*** Opening of Entries provided ***

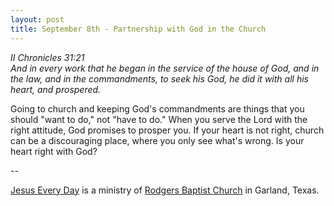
 ```yaml
---
layout: post
title: September 8th - Partnership with God in the Church
---
```


_II Chronicles 31:21  
And in every work that he began in the service of the house of God,
and in the law, and in the commandments, to seek his God, he did it
with all his heart, and prospered._

Going to church and keeping God's commandments are things that you
should "want to do," not "have to do." When you serve the Lord with
the right attitude, God promises to prosper you. If your heart is not
right, church can be a discouraging place, where you only see what's
wrong. Is your heart right with God?

 --

<a href=http://jesuseveryday.net>Jesus Every Day</a> is a ministry of <a href=http://rodgersbaptist.net>Rodgers Baptist Church</a> in Garland, Texas.
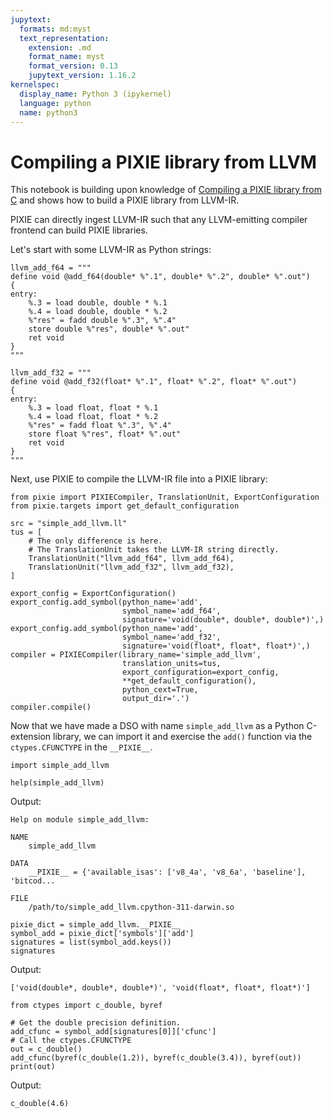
 ```yaml
---
jupytext:
  formats: md:myst
  text_representation:
    extension: .md
    format_name: myst
    format_version: 0.13
    jupytext_version: 1.16.2
kernelspec:
  display_name: Python 3 (ipykernel)
  language: python
  name: python3
---
```


# Compiling a PIXIE library from LLVM

This notebook is building upon knowledge of [Compiling a PIXIE library from C](./simple_pixie_c_lib.md)
and shows how to build a PIXIE library from LLVM-IR.

PIXIE can directly ingest LLVM-IR such that any LLVM-emitting compiler frontend 
can build PIXIE libraries.

Let's start with some LLVM-IR as Python strings:

```{code-cell} ipython3
llvm_add_f64 = """
define void @add_f64(double* %".1", double* %".2", double* %".out")
{
entry:
    %.3 = load double, double * %.1
    %.4 = load double, double * %.2
    %"res" = fadd double %".3", %".4"
    store double %"res", double* %".out"
    ret void
}
"""

llvm_add_f32 = """
define void @add_f32(float* %".1", float* %".2", float* %".out")
{
entry:
    %.3 = load float, float * %.1
    %.4 = load float, float * %.2
    %"res" = fadd float %".3", %".4"
    store float %"res", float* %".out"
    ret void
}
"""
```

Next, use PIXIE to compile the LLVM-IR file into a PIXIE library:

```{code-cell} ipython3
from pixie import PIXIECompiler, TranslationUnit, ExportConfiguration
from pixie.targets import get_default_configuration
```

```{code-cell} ipython3
src = "simple_add_llvm.ll"
tus = [
    # The only difference is here. 
    # The TranslationUnit takes the LLVM-IR string directly.
    TranslationUnit("llvm_add_f64", llvm_add_f64),
    TranslationUnit("llvm_add_f32", llvm_add_f32),
]
```

```{code-cell} ipython3
export_config = ExportConfiguration()
export_config.add_symbol(python_name='add',
                         symbol_name='add_f64',
                         signature='void(double*, double*, double*)',)
export_config.add_symbol(python_name='add',
                         symbol_name='add_f32',
                         signature='void(float*, float*, float*)',)
compiler = PIXIECompiler(library_name='simple_add_llvm',
                         translation_units=tus,
                         export_configuration=export_config,
                         **get_default_configuration(),
                         python_cext=True,
                         output_dir='.')
compiler.compile()
```

Now that we have made a DSO with name `simple_add_llvm` as a Python C-extension library, we can import it and exercise the `add()` function via the `ctypes.CFUNCTYPE` in the `__PIXIE__`.

```{code-cell} ipython3
import simple_add_llvm
```

```{code-cell} ipython3
help(simple_add_llvm)
```

Output:

```
Help on module simple_add_llvm:

NAME
    simple_add_llvm

DATA
    __PIXIE__ = {'available_isas': ['v8_4a', 'v8_6a', 'baseline'], 'bitcod...

FILE
    /path/to/simple_add_llvm.cpython-311-darwin.so
```

```{code-cell} ipython3
pixie_dict = simple_add_llvm.__PIXIE__
symbol_add = pixie_dict['symbols']['add']
signatures = list(symbol_add.keys())
signatures
```

Output:

```
['void(double*, double*, double*)', 'void(float*, float*, float*)']
```

```{code-cell} ipython3
from ctypes import c_double, byref

# Get the double precision definition.
add_cfunc = symbol_add[signatures[0]]['cfunc']
# Call the ctypes.CFUNCTYPE
out = c_double()
add_cfunc(byref(c_double(1.2)), byref(c_double(3.4)), byref(out))
print(out)
```

Output:

```
c_double(4.6)
```

```{code-cell} ipython3

```
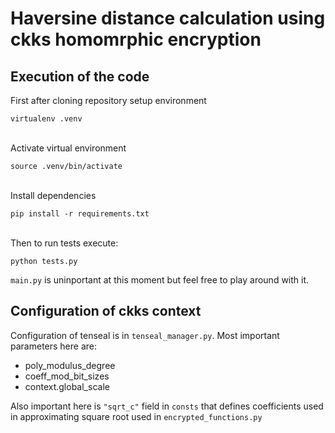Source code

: # Haversine distance calculation using ckks homomrphic encryption

## Execution of the code

First after cloning repository setup environment

```
virtualenv .venv
```
\
Activate virtual environment 
```
source .venv/bin/activate
```
\
Install dependencies
```
pip install -r requirements.txt
```
\
Then to run tests execute:

```
python tests.py
```

`main.py` is uninportant at this moment but feel free to play around with it.

## Configuration of ckks context

Configuration of tenseal is in `tenseal_manager.py`. Most important parameters here are: 
* poly_modulus_degree
* coeff_mod_bit_sizes
* context.global_scale

Also important here is `"sqrt_c"` field in `consts` that defines coefficients used in approximating square root used  in `encrypted_functions.py`
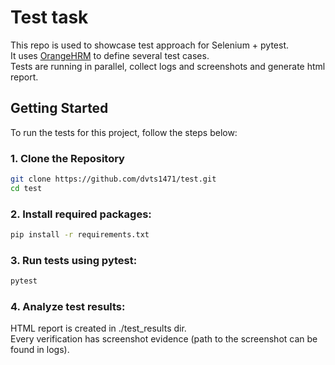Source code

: # Test task
This repo is used to showcase test approach for Selenium + pytest.<br>
It uses [OrangeHRM](https://ddec1-0-en-ctp.trendmicro.com/wis/clicktime/v1/query?url=https%3a%2f%2fopensource%2ddemo.orangehrmlive.com%2fweb%2findex.php%2fauth%2flogin&umid=cdcc023c-bb19-4239-a913-67085e30709e&rct=1751307249&auth=764ac1ebf8525e86559591b5649e04916e63728b-0b105689ebceb390b5f855f57f5f524eb523e611) to define several test cases.<br>
Tests are running in parallel, collect logs and screenshots and generate html report.

## Getting Started
To run the tests for this project, follow the steps below:

### 1. Clone the Repository

```bash
git clone https://github.com/dvts1471/test.git
cd test
```

### 2. Install required packages:
```bash
pip install -r requirements.txt
```
###	3. Run tests using pytest:
```bash
pytest
```

### 4. Analyze test results:
HTML report is created in ./test_results dir.<br>
Every verification has screenshot evidence (path to the screenshot can be found in logs).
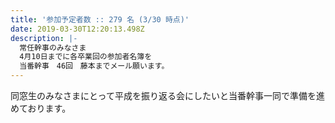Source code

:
 ```yaml
---
title: '参加予定者数 :: 279 名 (3/30 時点)'
date: 2019-03-30T12:20:13.498Z
description: |-
  常任幹事のみなさま
  4月10日までに各卒業回の参加者名簿を
  当番幹事　46回　藤本までメール願います。
---
```

同窓生のみなさまにとって平成を振り返る会にしたいと当番幹事一同で準備を進めております。
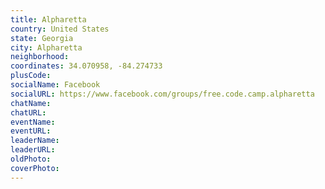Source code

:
 ```yaml
---
title: Alpharetta
country: United States
state: Georgia
city: Alpharetta
neighborhood: 
coordinates: 34.070958, -84.274733
plusCode:
socialName: Facebook
socialURL: https://www.facebook.com/groups/free.code.camp.alpharetta
chatName:
chatURL:
eventName:
eventURL:
leaderName:
leaderURL:
oldPhoto: 
coverPhoto:
---
```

*** Close of Entries provided ***

— Task description —
If a record contains a picture, leave the picture out and retype everything else exactly.

— Response —
 ```yaml
---
layout: post
title: September 8th - Partnership with God in the Church
---
```


_II Chronicles 31:21  
And in every work that he began in the service of the house of God,
and in the law, and in the commandments, to seek his God, he did it
with all his heart, and prospered._

Going to church and keeping God's commandments are things that you
should "want to do," not "have to do." When you serve the Lord with
the right attitude, God promises to prosper you. If your heart is not
right, church can be a discouraging place, where you only see what's
wrong. Is your heart right with God?

 --

<a href=http://jesuseveryday.net>Jesus Every Day</a> is a ministry of <a href=http://rodgersbaptist.net>Rodgers Baptist Church</a> in Garland, Texas.
 ```yaml
---
jupytext:
  formats: md:myst
  text_representation:
    extension: .md
    format_name: myst
    format_version: 0.13
    jupytext_version: 1.16.2
kernelspec:
  display_name: Python 3 (ipykernel)
  language: python
  name: python3
---
```


# Compiling a PIXIE library from LLVM

This notebook is building upon knowledge of [Compiling a PIXIE library from C](./simple_pixie_c_lib.md)
and shows how to build a PIXIE library from LLVM-IR.

PIXIE can directly ingest LLVM-IR such that any LLVM-emitting compiler frontend 
can build PIXIE libraries.

Let's start with some LLVM-IR as Python strings:

```{code-cell} ipython3
llvm_add_f64 = """
define void @add_f64(double* %".1", double* %".2", double* %".out")
{
entry:
    %.3 = load double, double * %.1
    %.4 = load double, double * %.2
    %"res" = fadd double %".3", %".4"
    store double %"res", double* %".out"
    ret void
}
"""

llvm_add_f32 = """
define void @add_f32(float* %".1", float* %".2", float* %".out")
{
entry:
    %.3 = load float, float * %.1
    %.4 = load float, float * %.2
    %"res" = fadd float %".3", %".4"
    store float %"res", float* %".out"
    ret void
}
"""
```

Next, use PIXIE to compile the LLVM-IR file into a PIXIE library:

```{code-cell} ipython3
from pixie import PIXIECompiler, TranslationUnit, ExportConfiguration
from pixie.targets import get_default_configuration
```

```{code-cell} ipython3
src = "simple_add_llvm.ll"
tus = [
    # The only difference is here. 
    # The TranslationUnit takes the LLVM-IR string directly.
    TranslationUnit("llvm_add_f64", llvm_add_f64),
    TranslationUnit("llvm_add_f32", llvm_add_f32),
]
```

```{code-cell} ipython3
export_config = ExportConfiguration()
export_config.add_symbol(python_name='add',
                         symbol_name='add_f64',
                         signature='void(double*, double*, double*)',)
export_config.add_symbol(python_name='add',
                         symbol_name='add_f32',
                         signature='void(float*, float*, float*)',)
compiler = PIXIECompiler(library_name='simple_add_llvm',
                         translation_units=tus,
                         export_configuration=export_config,
                         **get_default_configuration(),
                         python_cext=True,
                         output_dir='.')
compiler.compile()
```

Now that we have made a DSO with name `simple_add_llvm` as a Python C-extension library, we can import it and exercise the `add()` function via the `ctypes.CFUNCTYPE` in the `__PIXIE__`.

```{code-cell} ipython3
import simple_add_llvm
```

```{code-cell} ipython3
help(simple_add_llvm)
```

Output:

```
Help on module simple_add_llvm:

NAME
    simple_add_llvm

DATA
    __PIXIE__ = {'available_isas': ['v8_4a', 'v8_6a', 'baseline'], 'bitcod...

FILE
    /path/to/simple_add_llvm.cpython-311-darwin.so
```

```{code-cell} ipython3
pixie_dict = simple_add_llvm.__PIXIE__
symbol_add = pixie_dict['symbols']['add']
signatures = list(symbol_add.keys())
signatures
```

Output:

```
['void(double*, double*, double*)', 'void(float*, float*, float*)']
```

```{code-cell} ipython3
from ctypes import c_double, byref

# Get the double precision definition.
add_cfunc = symbol_add[signatures[0]]['cfunc']
# Call the ctypes.CFUNCTYPE
out = c_double()
add_cfunc(byref(c_double(1.2)), byref(c_double(3.4)), byref(out))
print(out)
```

Output:

```
c_double(4.6)
```

```{code-cell} ipython3

```
Source code

: # Haversine distance calculation using ckks homomrphic encryption

## Execution of the code

First after cloning repository setup environment

```
virtualenv .venv
```
\
Activate virtual environment 
```
source .venv/bin/activate
```
\
Install dependencies
```
pip install -r requirements.txt
```
\
Then to run tests execute:

```
python tests.py
```

`main.py` is uninportant at this moment but feel free to play around with it.

## Configuration of ckks context

Configuration of tenseal is in `tenseal_manager.py`. Most important parameters here are: 
* poly_modulus_degree
* coeff_mod_bit_sizes
* context.global_scale

Also important here is `"sqrt_c"` field in `consts` that defines coefficients used in approximating square root used  in `encrypted_functions.py`
Source code

: # Test task
This repo is used to showcase test approach for Selenium + pytest.<br>
It uses [OrangeHRM](https://ddec1-0-en-ctp.trendmicro.com/wis/clicktime/v1/query?url=https%3a%2f%2fopensource%2ddemo.orangehrmlive.com%2fweb%2findex.php%2fauth%2flogin&umid=cdcc023c-bb19-4239-a913-67085e30709e&rct=1751307249&auth=764ac1ebf8525e86559591b5649e04916e63728b-0b105689ebceb390b5f855f57f5f524eb523e611) to define several test cases.<br>
Tests are running in parallel, collect logs and screenshots and generate html report.

## Getting Started
To run the tests for this project, follow the steps below:

### 1. Clone the Repository

```bash
git clone https://github.com/dvts1471/test.git
cd test
```

### 2. Install required packages:
```bash
pip install -r requirements.txt
```
###	3. Run tests using pytest:
```bash
pytest
```

### 4. Analyze test results:
HTML report is created in ./test_results dir.<br>
Every verification has screenshot evidence (path to the screenshot can be found in logs).
Source code

:
 ```yaml
---
title: '参加予定者数 :: 279 名 (3/30 時点)'
date: 2019-03-30T12:20:13.498Z
description: |-
  常任幹事のみなさま
  4月10日までに各卒業回の参加者名簿を
  当番幹事　46回　藤本までメール願います。
---
```

同窓生のみなさまにとって平成を振り返る会にしたいと当番幹事一同で準備を進めております。
Source code

:
 ```yaml
---
title: Alpharetta
country: United States
state: Georgia
city: Alpharetta
neighborhood: 
coordinates: 34.070958, -84.274733
plusCode:
socialName: Facebook
socialURL: https://www.facebook.com/groups/free.code.camp.alpharetta
chatName:
chatURL:
eventName:
eventURL:
leaderName:
leaderURL:
oldPhoto: 
coverPhoto:
---
```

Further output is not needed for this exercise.